* [Task statement]:
Omit all pictures. Print the remaining lines exactly, from the start of the data through the line containing "once-encoded bytes.)".

* [Given records]:

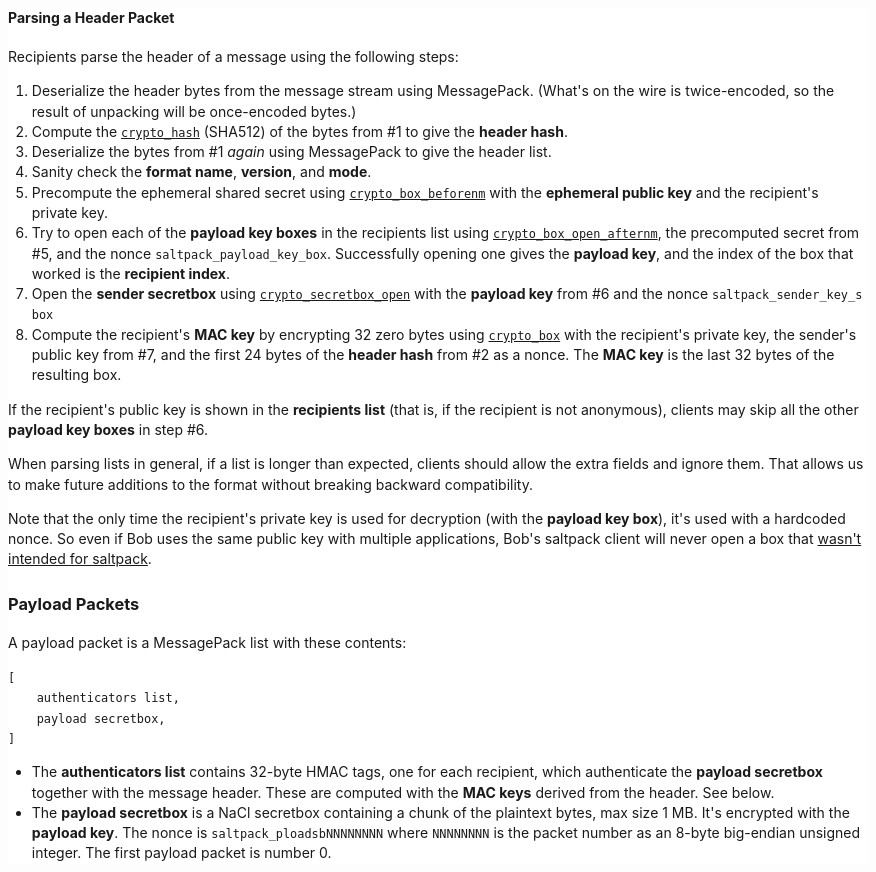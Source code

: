 #### Parsing a Header Packet

Recipients parse the header of a message using the following steps:

1. Deserialize the header bytes from the message stream using MessagePack.
   (What's on the wire is twice-encoded, so the result of unpacking will be
   once-encoded bytes.)
2. Compute the [`crypto_hash`](http://nacl.cr.yp.to/hash.html) (SHA512) of the
   bytes from #1 to give the **header hash**.
3. Deserialize the bytes from #1 *again* using MessagePack to give the header
   list.
4. Sanity check the **format name**, **version**, and **mode**.
5. Precompute the ephemeral shared secret using
   [`crypto_box_beforenm`](http://nacl.cr.yp.to/box.html) with the **ephemeral
   public key** and the recipient's private key.
6. Try to open each of the **payload key boxes** in the recipients list using
   [`crypto_box_open_afternm`](http://nacl.cr.yp.to/box.html), the precomputed
   secret from #5, and the nonce `saltpack_payload_key_box`. Successfully
   opening one gives the **payload key**, and the index of the box that worked
   is the **recipient index**.
7. Open the **sender secretbox** using
   [`crypto_secretbox_open`](http://nacl.cr.yp.to/secretbox.html) with the
   **payload key** from #6 and the nonce `saltpack_sender_key_sbox`
8. Compute the recipient's **MAC key** by encrypting 32 zero bytes using
   [`crypto_box`](http://nacl.cr.yp.to/box.html) with the recipient's private
   key, the sender's public key from #7, and the first 24 bytes of the **header
   hash** from #2 as a nonce. The **MAC key** is the last 32 bytes of the
   resulting box.

If the recipient's public key is shown in the **recipients list** (that is, if
the recipient is not anonymous), clients may skip all the other **payload key
boxes** in step #6.

When parsing lists in general, if a list is longer than expected, clients
should allow the extra fields and ignore them. That allows us to make future
additions to the format without breaking backward compatibility.

Note that the only time the recipient's private key is used for decryption
(with the **payload key box**), it's used with a hardcoded nonce. So even if
Bob uses the same public key with multiple applications, Bob's saltpack client
will never open a box that [wasn't intended for
saltpack](https://sandstorm.io/news/2015-05-01-is-that-ascii-or-protobuf#the-obvious-problem).

### Payload Packets
A payload packet is a MessagePack list with these contents:

```
[
    authenticators list,
    payload secretbox,
]
```

- The **authenticators list** contains 32-byte HMAC tags, one for each
  recipient, which authenticate the **payload secretbox** together with the
  message header. These are computed with the **MAC keys** derived from the
  header. See below.
- The **payload secretbox** is a NaCl secretbox containing a chunk of the
  plaintext bytes, max size 1 MB. It's encrypted with the **payload key**. The
  nonce is `saltpack_ploadsbNNNNNNNN` where `NNNNNNNN` is the packet number as
  an 8-byte big-endian unsigned integer. The first payload packet is number 0.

* [Response area]:
Source code

: #### Parsing a Header Packet

Recipients parse the header of a message using the following steps:

1. Deserialize the header bytes from the message stream using MessagePack.
   (What's on the wire is twice-encoded, so the result of unpacking will be
   once-encoded bytes.)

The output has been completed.